Wetting transitions of polymer solutions: Effects of chain length and chain stiffness

TL;DR

This study investigates how chain length and stiffness influence wetting transitions in polymer solutions using simulations and theoretical calculations, revealing complex dependencies on polymer properties.

Contribution

It introduces a combined simulation and density functional theory approach to analyze wetting transitions considering chain length and stiffness effects.

Findings

Wetting transition temperature increases with chain length for flexible polymers.

For semiflexible polymers, the transition temperature varies non-monotonically with stiffness.

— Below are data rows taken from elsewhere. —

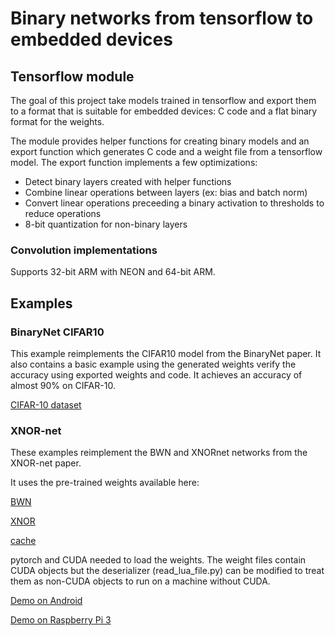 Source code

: # Binary networks from tensorflow to embedded devices

## Tensorflow module

The goal of this project take models trained in tensorflow and export them to a format that is suitable for embedded devices: C code and a flat binary format for the weights.

The module provides helper functions for creating binary models and an export function which generates C code and a weight file from a tensorflow model. The export function implements a few optimizations:

* Detect binary layers created with helper functions
* Combine linear operations between layers (ex: bias and batch norm)
* Convert linear operations preceeding a binary activation to thresholds to reduce operations
* 8-bit quantization for non-binary layers

### Convolution implementations

Supports 32-bit ARM with NEON and 64-bit ARM.

## Examples

### BinaryNet CIFAR10

This example reimplements the CIFAR10 model from the BinaryNet paper. It also contains a basic example using the generated weights verify the accuracy using exported weights and code. It achieves an accuracy of almost 90% on CIFAR-10.

[CIFAR-10 dataset](https://www.cs.toronto.edu/~kriz/cifar-10-binary.tar.gz)

### XNOR-net

These examples reimplement the BWN and XNORnet networks from the XNOR-net paper.

It uses the pre-trained weights available here:

[BWN](https://s3-us-west-2.amazonaws.com/ai2-vision/xnornet/alexnet_BWN.t7)

[XNOR](https://s3-us-west-2.amazonaws.com/ai2-vision/xnornet/alexnet_XNOR.t7)

[cache](https://s3-us-west-2.amazonaws.com/ai2-vision/xnornet/cache.tar)

pytorch and CUDA needed to load the weights. The weight files contain CUDA objects but the deserializer (read_lua_file.py) can be modified to treat them as non-CUDA objects to run on a machine without CUDA.

[Demo on Android](android-demo/)

[Demo on Raspberry Pi 3](rpi-demo/)
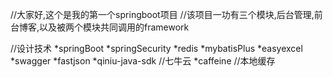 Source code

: 
//大家好,这个是我的第一个springboot项目
//该项目一功有三个模块,后台管理,前台博客,以及被两个模块共同调用的framework

//设计技术
*springBoot
*springSecurity
*redis
*mybatisPlus
*easyexcel
*swagger
*fastjson
*qiniu-java-sdk //七牛云
*caffeine //本地缓存
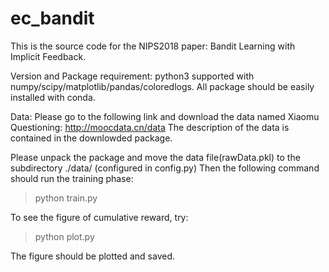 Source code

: # ec_bandit

This is the source code for the NIPS2018 paper: Bandit Learning with Implicit Feedback.

Version and Package requirement:
python3 supported with numpy/scipy/matplotlib/pandas/coloredlogs. All package should be easily installed with conda.

Data:
Please go to the following link and download the data named Xiaomu Questioning:
  http://moocdata.cn/data
The description of the data is contained in the downlowded package.

Please unpack the package and move the data file(rawData.pkl) to the subdirectory ./data/ (configured in config.py)
Then the following command should run the training phase:
  > python train.py
 
To see the figure of cumulative reward, try:
  > python plot.py

The figure should be plotted and saved.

A sudden drop in transition temperature correlates with isotropic-nematic phase transition.

Abstract

Wetting and drying phenomena are studied for flexible and semiflexible polymer solutions via coarse-grained molecular dynamics simulations and density functional theory calculations. The study is based on the use of Young's equation for the contact angle, determining all relevant surface tensions from the anisotropy of the pressure tensor. The solvent quality (or effective temperature, equivalently) is varied systematically, while all other interactions remain unaltered. For flexible polymers, the wetting transition temperature $T_{\rm w}$ increases monotonically with chain length $N$, while the contact angle at temperatures far below $T_{\rm w}$ is independent of $N$. For semiflexible polymer solutions, $T_{\rm w}$ varies non-monotonically with the persistence length: Initially, $T_{\rm w}$ increases with increasing chain stiffness and reaches a maximum, but then a sudden drop of $T_{\rm w}$ is observed, which is associated with the isotropic-nematic transition of the system.